To me, it’s tempting to want to see the track as representing some extra-inner dimension of Drake’s isolated creative habits: a solo guitar/vocal performance, written while alone, from his sparsest, most stripped-back album (…if you play all his records in order, this track marks the point at which all other instruments have now left the room, never to return: the last sound played by a musician other than Drake is the skeletal piano refrain in Pink Moon, the preceding song).
Similarly, the lyrics, which paint faded, distant, simplistic-poetic sketches of loss and alienation, are sung as if the concept of a physical audience was entirely absent from the song’s imagining.
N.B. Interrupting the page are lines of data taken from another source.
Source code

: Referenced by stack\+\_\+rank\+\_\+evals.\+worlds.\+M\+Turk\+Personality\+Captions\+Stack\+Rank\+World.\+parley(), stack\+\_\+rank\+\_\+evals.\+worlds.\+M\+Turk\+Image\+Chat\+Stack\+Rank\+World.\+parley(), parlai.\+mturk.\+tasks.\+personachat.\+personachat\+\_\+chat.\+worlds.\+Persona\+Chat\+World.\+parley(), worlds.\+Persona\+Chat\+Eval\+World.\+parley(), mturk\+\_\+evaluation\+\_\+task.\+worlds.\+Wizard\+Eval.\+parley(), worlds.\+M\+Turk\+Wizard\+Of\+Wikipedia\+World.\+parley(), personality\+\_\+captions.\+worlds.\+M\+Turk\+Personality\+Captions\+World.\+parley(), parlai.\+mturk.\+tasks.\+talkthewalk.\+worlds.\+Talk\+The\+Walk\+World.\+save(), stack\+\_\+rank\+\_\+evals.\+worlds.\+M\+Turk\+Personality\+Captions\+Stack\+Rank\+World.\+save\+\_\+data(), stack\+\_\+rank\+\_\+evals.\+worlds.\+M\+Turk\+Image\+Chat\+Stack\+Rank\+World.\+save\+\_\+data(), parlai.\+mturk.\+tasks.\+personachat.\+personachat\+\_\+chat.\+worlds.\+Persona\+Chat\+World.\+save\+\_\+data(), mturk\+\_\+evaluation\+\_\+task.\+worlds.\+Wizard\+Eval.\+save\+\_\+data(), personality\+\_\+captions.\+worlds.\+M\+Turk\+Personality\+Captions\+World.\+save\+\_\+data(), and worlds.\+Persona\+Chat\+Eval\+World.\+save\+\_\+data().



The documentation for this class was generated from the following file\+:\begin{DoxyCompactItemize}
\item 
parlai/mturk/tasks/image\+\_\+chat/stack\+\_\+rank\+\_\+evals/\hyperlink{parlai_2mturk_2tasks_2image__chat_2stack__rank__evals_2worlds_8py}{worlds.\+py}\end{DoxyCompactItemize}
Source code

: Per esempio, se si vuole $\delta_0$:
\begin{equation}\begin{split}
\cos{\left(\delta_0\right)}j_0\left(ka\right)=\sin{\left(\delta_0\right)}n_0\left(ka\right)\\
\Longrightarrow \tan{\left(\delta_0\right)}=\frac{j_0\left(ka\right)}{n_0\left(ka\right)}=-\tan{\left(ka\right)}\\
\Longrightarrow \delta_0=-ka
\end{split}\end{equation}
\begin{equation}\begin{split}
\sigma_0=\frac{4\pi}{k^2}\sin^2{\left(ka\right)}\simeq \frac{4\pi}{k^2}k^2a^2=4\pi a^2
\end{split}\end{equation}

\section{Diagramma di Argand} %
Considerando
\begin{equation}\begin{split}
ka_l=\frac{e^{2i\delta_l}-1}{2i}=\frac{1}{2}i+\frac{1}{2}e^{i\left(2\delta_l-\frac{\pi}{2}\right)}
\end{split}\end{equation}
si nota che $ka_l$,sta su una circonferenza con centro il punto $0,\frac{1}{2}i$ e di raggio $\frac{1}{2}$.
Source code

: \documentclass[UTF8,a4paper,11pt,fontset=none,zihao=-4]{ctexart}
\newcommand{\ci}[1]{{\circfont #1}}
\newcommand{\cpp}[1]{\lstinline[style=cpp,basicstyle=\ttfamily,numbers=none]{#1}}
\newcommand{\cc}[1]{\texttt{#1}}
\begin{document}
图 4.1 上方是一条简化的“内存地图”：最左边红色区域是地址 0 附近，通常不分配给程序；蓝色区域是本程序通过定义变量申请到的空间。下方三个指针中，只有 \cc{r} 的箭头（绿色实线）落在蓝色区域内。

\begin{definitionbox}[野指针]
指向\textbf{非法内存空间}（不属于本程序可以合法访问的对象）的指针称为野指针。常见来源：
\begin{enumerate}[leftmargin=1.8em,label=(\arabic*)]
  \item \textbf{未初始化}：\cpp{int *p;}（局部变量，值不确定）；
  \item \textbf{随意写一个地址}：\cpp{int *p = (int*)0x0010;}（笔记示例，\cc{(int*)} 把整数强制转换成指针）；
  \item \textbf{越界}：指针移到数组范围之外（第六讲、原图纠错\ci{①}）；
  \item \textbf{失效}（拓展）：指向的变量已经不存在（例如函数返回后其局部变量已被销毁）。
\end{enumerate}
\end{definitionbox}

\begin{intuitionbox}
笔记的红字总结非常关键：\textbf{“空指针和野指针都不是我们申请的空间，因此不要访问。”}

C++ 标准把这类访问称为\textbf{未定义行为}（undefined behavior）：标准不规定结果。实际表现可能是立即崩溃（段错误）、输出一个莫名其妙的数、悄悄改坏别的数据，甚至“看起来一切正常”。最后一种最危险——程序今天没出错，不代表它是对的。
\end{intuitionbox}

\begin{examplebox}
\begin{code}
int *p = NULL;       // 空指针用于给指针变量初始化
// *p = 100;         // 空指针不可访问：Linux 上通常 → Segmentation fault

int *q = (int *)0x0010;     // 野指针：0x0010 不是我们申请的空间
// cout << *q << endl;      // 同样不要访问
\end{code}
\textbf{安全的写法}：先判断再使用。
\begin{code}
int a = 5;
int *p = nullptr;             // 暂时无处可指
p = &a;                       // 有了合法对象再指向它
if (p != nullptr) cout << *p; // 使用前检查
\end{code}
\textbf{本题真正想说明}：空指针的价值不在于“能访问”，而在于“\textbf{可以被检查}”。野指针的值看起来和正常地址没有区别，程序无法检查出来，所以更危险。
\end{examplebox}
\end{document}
Vocal lines enter at odd points in the bar, dislocating meticulously as they fade away.
- Place to Be – Nick Drake (1972):
“And I was green, greener than the hill,
Where flowers grew and the sun shone still,
Now I’m darker than the deepest sea,
Just hand me down, give me a place to be…”
But really, I don’t know what was going on in his mind back then (after all, even his close friend John Martyn experienced this profound distance when Drake was alive: as recounted in Solid Air: “Don’t know what’s going ’round inside, and I can tell you that it’s hard to hide…”).
This isn’t just about not being able to feel the full depths of another’s depression without having access to their inner experience. While undoubtedly true (and perhaps particularly so for Drake, a man seemingly distant from those in his own life: let alone us, here, today), it can also become a reductive, hazy lens through which to view our creative icons. After all, even if we could somehow feel his own depression ‘from the inside’ – he may not have been feeling depressed that day.
As pointed out in a fantastic blog review by Altrockchick, “Depressives have good days and bad days, so without the knowledge of Nick’s mood at the time he wrote a particular song, it’s unwise to automatically assume the influence of mental illness in any of his work – even on Pink Moon, the album most often described as his ‘darkest’…Any artist with Nick’s level of sensitivity is going to experience profound dissatisfaction with the ‘real world’…expressing such dissatisfaction does not always indicate that the artist is in the throes of depression”.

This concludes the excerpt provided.